- Theatrical poster
- Directed by: Terry Hughes
- Written by: Ezra Litwak; Marjorie Schwartz;
- Produced by: Lauren Lloyd; Wallis Nicita;
- Starring: Demi Moore; Jeff Daniels; George Dzundza; Frances McDormand; Margaret Colin; Mary Steenburgen;
- Cinematography: Frank Tidy
- Edited by: Donn Cambern
- Music by: Michael Gore; Steven Jae Johnson;
- Distributed by: Paramount Pictures
- Release date: October 25, 1991;
- Running time: 105 minutes
- Country: United States
- Language: English
- Box office: $9,689,816

= The Butcher's Wife =

1991 film by Terry Hughes

The Butcher's Wife is a 1991 American romantic comedy-drama film directed by Terry Hughes and starring Demi Moore and Jeff Daniels.

The film concerns Marina, a clairvoyant woman (Moore) who thinks that she's met her future husband Leo Lemke, whom she has seen in her dreams and who is a butcher in New York City. They marry and move to the city, where her powers tend to influence everyone she meets while working in the shop. Through her advice, she helps others and eventually finds the true man of her dreams in a psychiatrist Dr. Alex Tremor (Daniels).

The Butcher's Wife was a critical and commercial failure, grossing only $9 million at the box office. According to her 2019 memoir Inside Out, Moore regretted starring in the film, saying she only did it to increase her fee after the success of Ghost.

==Plot==
On the island of Ocracoke, an island off the coast of North Carolina, a clairvoyant named Marina discovers a twin-tailed comet in the sky, a snow globe on shore, and a wedding band inside a fish, omens indicating she will soon find her perfect mate.
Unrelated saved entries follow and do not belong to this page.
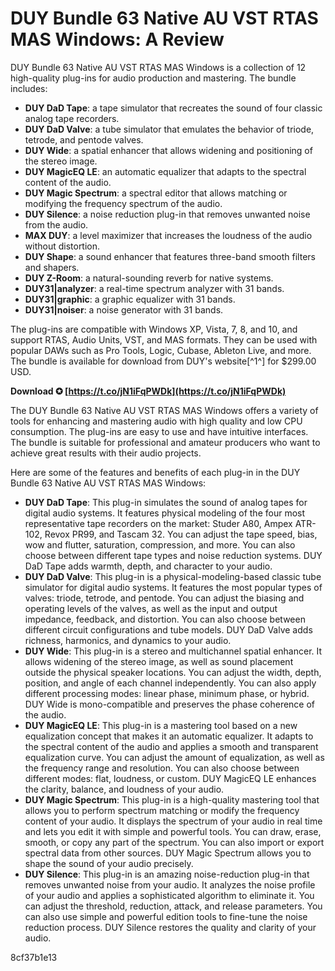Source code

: 
 
# DUY Bundle 63 Native AU VST RTAS MAS Windows: A Review
 
DUY Bundle 63 Native AU VST RTAS MAS Windows is a collection of 12 high-quality plug-ins for audio production and mastering. The bundle includes:
 
- **DUY DaD Tape**: a tape simulator that recreates the sound of four classic analog tape recorders.
- **DUY DaD Valve**: a tube simulator that emulates the behavior of triode, tetrode, and pentode valves.
- **DUY Wide**: a spatial enhancer that allows widening and positioning of the stereo image.
- **DUY MagicEQ LE**: an automatic equalizer that adapts to the spectral content of the audio.
- **DUY Magic Spectrum**: a spectral editor that allows matching or modifying the frequency spectrum of the audio.
- **DUY Silence**: a noise reduction plug-in that removes unwanted noise from the audio.
- **MAX DUY**: a level maximizer that increases the loudness of the audio without distortion.
- **DUY Shape**: a sound enhancer that features three-band smooth filters and shapers.
- **DUY Z-Room**: a natural-sounding reverb for native systems.
- **DUY31|analyzer**: a real-time spectrum analyzer with 31 bands.
- **DUY31|graphic**: a graphic equalizer with 31 bands.
- **DUY31|noiser**: a noise generator with 31 bands.

The plug-ins are compatible with Windows XP, Vista, 7, 8, and 10, and support RTAS, Audio Units, VST, and MAS formats. They can be used with popular DAWs such as Pro Tools, Logic, Cubase, Ableton Live, and more. The bundle is available for download from DUY's website[^1^] for $299.00 USD.
 
**Download ✪ [https://t.co/jN1iFqPWDk](https://t.co/jN1iFqPWDk)**


 
The DUY Bundle 63 Native AU VST RTAS MAS Windows offers a variety of tools for enhancing and mastering audio with high quality and low CPU consumption. The plug-ins are easy to use and have intuitive interfaces. The bundle is suitable for professional and amateur producers who want to achieve great results with their audio projects.

Here are some of the features and benefits of each plug-in in the DUY Bundle 63 Native AU VST RTAS MAS Windows:

- **DUY DaD Tape**: This plug-in simulates the sound of analog tapes for digital audio systems. It features physical modeling of the four most representative tape recorders on the market: Studer A80, Ampex ATR-102, Revox PR99, and Tascam 32. You can adjust the tape speed, bias, wow and flutter, saturation, compression, and more. You can also choose between different tape types and noise reduction systems. DUY DaD Tape adds warmth, depth, and character to your audio.
- **DUY DaD Valve**: This plug-in is a physical-modeling-based classic tube simulator for digital audio systems. It features the most popular types of valves: triode, tetrode, and pentode. You can adjust the biasing and operating levels of the valves, as well as the input and output impedance, feedback, and distortion. You can also choose between different circuit configurations and tube models. DUY DaD Valve adds richness, harmonics, and dynamics to your audio.
- **DUY Wide**: This plug-in is a stereo and multichannel spatial enhancer. It allows widening of the stereo image, as well as sound placement outside the physical speaker locations. You can adjust the width, depth, position, and angle of each channel independently. You can also apply different processing modes: linear phase, minimum phase, or hybrid. DUY Wide is mono-compatible and preserves the phase coherence of the audio.
- **DUY MagicEQ LE**: This plug-in is a mastering tool based on a new equalization concept that makes it an automatic equalizer. It adapts to the spectral content of the audio and applies a smooth and transparent equalization curve. You can adjust the amount of equalization, as well as the frequency range and resolution. You can also choose between different modes: flat, loudness, or custom. DUY MagicEQ LE enhances the clarity, balance, and loudness of your audio.
- **DUY Magic Spectrum**: This plug-in is a high-quality mastering tool that allows you to perform spectrum matching or modify the frequency content of your audio. It displays the spectrum of your audio in real time and lets you edit it with simple and powerful tools. You can draw, erase, smooth, or copy any part of the spectrum. You can also import or export spectral data from other sources. DUY Magic Spectrum allows you to shape the sound of your audio precisely.
- **DUY Silence**: This plug-in is an amazing noise-reduction plug-in that removes unwanted noise from your audio. It analyzes the noise profile of your audio and applies a sophisticated algorithm to eliminate it. You can adjust the threshold, reduction, attack, and release parameters. You can also use simple and powerful edition tools to fine-tune the noise reduction process. DUY Silence restores the quality and clarity of your audio.

 8cf37b1e13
After envisioning the man's smile in a dream, she assumes it belongs to Leo Lemke, a middle-aged New York City butcher visiting the island. Two days later, Leo returns to the city with his new bride, to the astonishment of his customer Robyn Graves. After Marina recounts their whirlwind romance, Robyn wonders if she will ever be as certain about her boyfriend, psychiatrist Alex Tremor. Marina has a vision of Robyn's true love, whom Robyn mistakenly believes to be Alex. That evening in the apartment across the street, Alex reacts to Robyn's sudden marriage proposal with skepticism over Marina's psychic abilities. On a nearby rooftop, aspiring young artist Eugene Kearney gazes at Marina as she looks up at the stars.

In the morning, Leo discovers the message, "We are all in the gutter, but some of us are looking at the stars", artistically rendered on the butcher shop window by Eugene. Eugene offers to remove the message but Marina likes it and hires Eugene to work in the shop, despite warnings from Leo about his poor reputation. Alex appears moments later, reminding Eugene to attend his psychotherapy session, as prescribed by the boy's probation officer. Marina cuts veal chops against Leo's wishes, and within seconds, a trendoid art patron enters asking for veal chops. Despite his amazement at Marina's prescience, Alex disapproves of the advice she gave Robyn, believing she is foolish to live by something as primitive as female intuition.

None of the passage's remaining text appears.